Um halb elf Uhr, als Allan sich zu einem Abendspaziergang mit Zigarre durch London entschlossen hatte, zeigte es sich, daß die Stadt ihrerseits entschlossen war, seine Ankunft mit einem undurchsichtigen, gelbgrauen, brandrauchduftenden Nebel zu feiern, der zur Folge hatte, daß er (nach zwei Whisky mit Soda, zu Ehren der Riesenstadt) in der ägyptischen Grabkammer zu Bette ging. Er schlummerte sofort ein und schlief wie ein Stück Holz.

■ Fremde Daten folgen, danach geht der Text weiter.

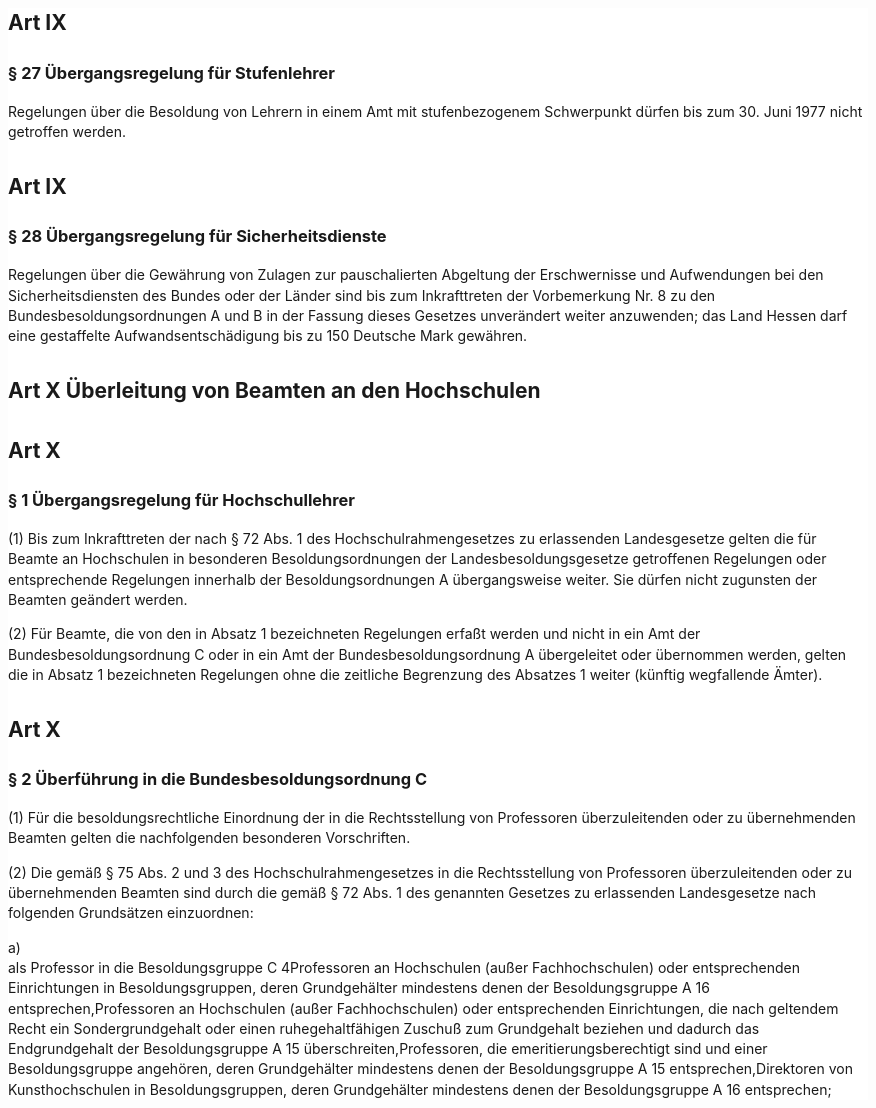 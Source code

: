 Art IX
------

### § 27 Übergangsregelung für Stufenlehrer

Regelungen über die Besoldung von Lehrern in einem Amt mit stufenbezogenem Schwerpunkt dürfen bis zum 30. Juni 1977 nicht getroffen werden.

Art IX
------

### § 28 Übergangsregelung für Sicherheitsdienste

Regelungen über die Gewährung von Zulagen zur pauschalierten Abgeltung der Erschwernisse und Aufwendungen bei den Sicherheitsdiensten des Bundes oder der Länder sind bis zum Inkrafttreten der Vorbemerkung Nr. 8 zu den Bundesbesoldungsordnungen A und B in der Fassung dieses Gesetzes unverändert weiter anzuwenden; das Land Hessen darf eine gestaffelte Aufwandsentschädigung bis zu 150 Deutsche Mark gewähren.

Art X Überleitung von Beamten an den Hochschulen
------------------------------------------------

### 

Art X
-----

### § 1 Übergangsregelung für Hochschullehrer

(1) Bis zum Inkrafttreten der nach § 72 Abs. 1 des Hochschulrahmengesetzes zu erlassenden Landesgesetze gelten die für Beamte an Hochschulen in besonderen Besoldungsordnungen der Landesbesoldungsgesetze getroffenen Regelungen oder entsprechende Regelungen innerhalb der Besoldungsordnungen A übergangsweise weiter. Sie dürfen nicht zugunsten der Beamten geändert werden.

(2) Für Beamte, die von den in Absatz 1 bezeichneten Regelungen erfaßt werden und nicht in ein Amt der Bundesbesoldungsordnung C oder in ein Amt der Bundesbesoldungsordnung A übergeleitet oder übernommen werden, gelten die in Absatz 1 bezeichneten Regelungen ohne die zeitliche Begrenzung des Absatzes 1 weiter (künftig wegfallende Ämter).

Art X
-----

### § 2 Überführung in die Bundesbesoldungsordnung C

(1) Für die besoldungsrechtliche Einordnung der in die Rechtsstellung von Professoren überzuleitenden oder zu übernehmenden Beamten gelten die nachfolgenden besonderen Vorschriften.

(2) Die gemäß § 75 Abs. 2 und 3 des Hochschulrahmengesetzes in die Rechtsstellung von Professoren überzuleitenden oder zu übernehmenden Beamten sind durch die gemäß § 72 Abs. 1 des genannten Gesetzes zu erlassenden Landesgesetze nach folgenden Grundsätzen einzuordnen:

a)  
als Professor in die Besoldungsgruppe C 4Professoren an Hochschulen (außer Fachhochschulen) oder entsprechenden Einrichtungen in Besoldungsgruppen, deren Grundgehälter mindestens denen der Besoldungsgruppe A 16 entsprechen,Professoren an Hochschulen (außer Fachhochschulen) oder entsprechenden Einrichtungen, die nach geltendem Recht ein Sondergrundgehalt oder einen ruhegehaltfähigen Zuschuß zum Grundgehalt beziehen und dadurch das Endgrundgehalt der Besoldungsgruppe A 15 überschreiten,Professoren, die emeritierungsberechtigt sind und einer Besoldungsgruppe angehören, deren Grundgehälter mindestens denen der Besoldungsgruppe A 15 entsprechen,Direktoren von Kunsthochschulen in Besoldungsgruppen, deren Grundgehälter mindestens denen der Besoldungsgruppe A 16 entsprechen;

London ist eine wunderbare Stadt, voll Ueberraschungen, unerforschlich wie das Menschenherz, mehr Dinge bergend als die Philosophie sich träumen läßt oder Baedeker in seinen roten Büchern mit Sternen bezeichnet hat. Und Herr Allan Kragh fand in seinem bescheidenen Maße Gelegenheit, diese Binsenwahrheiten schon im Laufe des folgenden Tages bestätigt zu finden. Die Nebel des Abends waren von einem sanften Sonnenschein, der von einem milden, veronikablauen Himmel erstrahlte, abgelöst, als er am Vormittag seine Streifzüge vom Grand Hotel Hermitage antrat, und, Goethe gehorchend, ins volle Menschenleben der Straßen hineingriff. Seine Streifzüge gehen jedoch diese wahrheitsgetreue Erzählung nichts an, und wir begnügen uns damit, den Kontakt mit ihm wieder aufzunehmen, als er gegen ein Uhr nachts ins Grand Hotel Hermitage heimkehrte. Da beschäftigten ihn nicht die Geheimnisse von London, sondern das Geheimnis Benjamin Mirzl.